%%

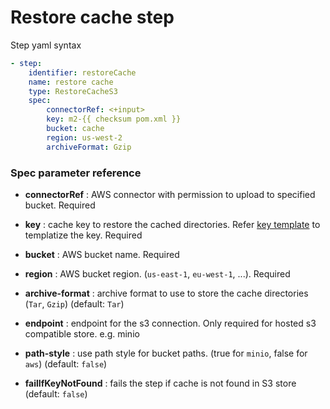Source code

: # Restore cache step

Step yaml syntax
```yaml
- step:
    identifier: restoreCache
    name: restore cache
    type: RestoreCacheS3
    spec:
        connectorRef: <+input>
        key: m2-{{ checksum pom.xml }}
        bucket: cache
        region: us-west-2
        archiveFormat: Gzip
```

### Spec parameter reference

- **connectorRef** : AWS connector with permission to upload to specified bucket. Required

- **key** : cache key to restore the cached directories. Refer [key template](../../key-template/) to templatize the key. Required

- **bucket** : AWS bucket name. Required

- **region** : AWS bucket region. (`us-east-1`, `eu-west-1`, ...). Required

- **archive-format** : archive format to use to store the cache directories (`Tar`, `Gzip`) (default: `Tar`)

- **endpoint** : endpoint for the s3 connection. Only required for hosted s3 compatible store. e.g. minio

- **path-style** : use path style for bucket paths. (true for `minio`, false for `aws`) (default: `false`)

- **failIfKeyNotFound** : fails the step if cache is not found in S3 store (default: `false`)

%%

About this exercise >> Everything in the records except the pictures should be printed again exactly.

Solution below >>
Source code

: # Restore cache step

Step yaml syntax
```yaml
- step:
    identifier: restoreCache
    name: restore cache
    type: RestoreCacheS3
    spec:
        connectorRef: <+input>
        key: m2-{{ checksum pom.xml }}
        bucket: cache
        region: us-west-2
        archiveFormat: Gzip
```

### Spec parameter reference

- **connectorRef** : AWS connector with permission to upload to specified bucket. Required

- **key** : cache key to restore the cached directories. Refer [key template](../../key-template/) to templatize the key. Required

- **bucket** : AWS bucket name. Required

- **region** : AWS bucket region. (`us-east-1`, `eu-west-1`, ...). Required

- **archive-format** : archive format to use to store the cache directories (`Tar`, `Gzip`) (default: `Tar`)

- **endpoint** : endpoint for the s3 connection. Only required for hosted s3 compatible store. e.g. minio

- **path-style** : use path style for bucket paths. (true for `minio`, false for `aws`) (default: `false`)

- **failIfKeyNotFound** : fails the step if cache is not found in S3 store (default: `false`)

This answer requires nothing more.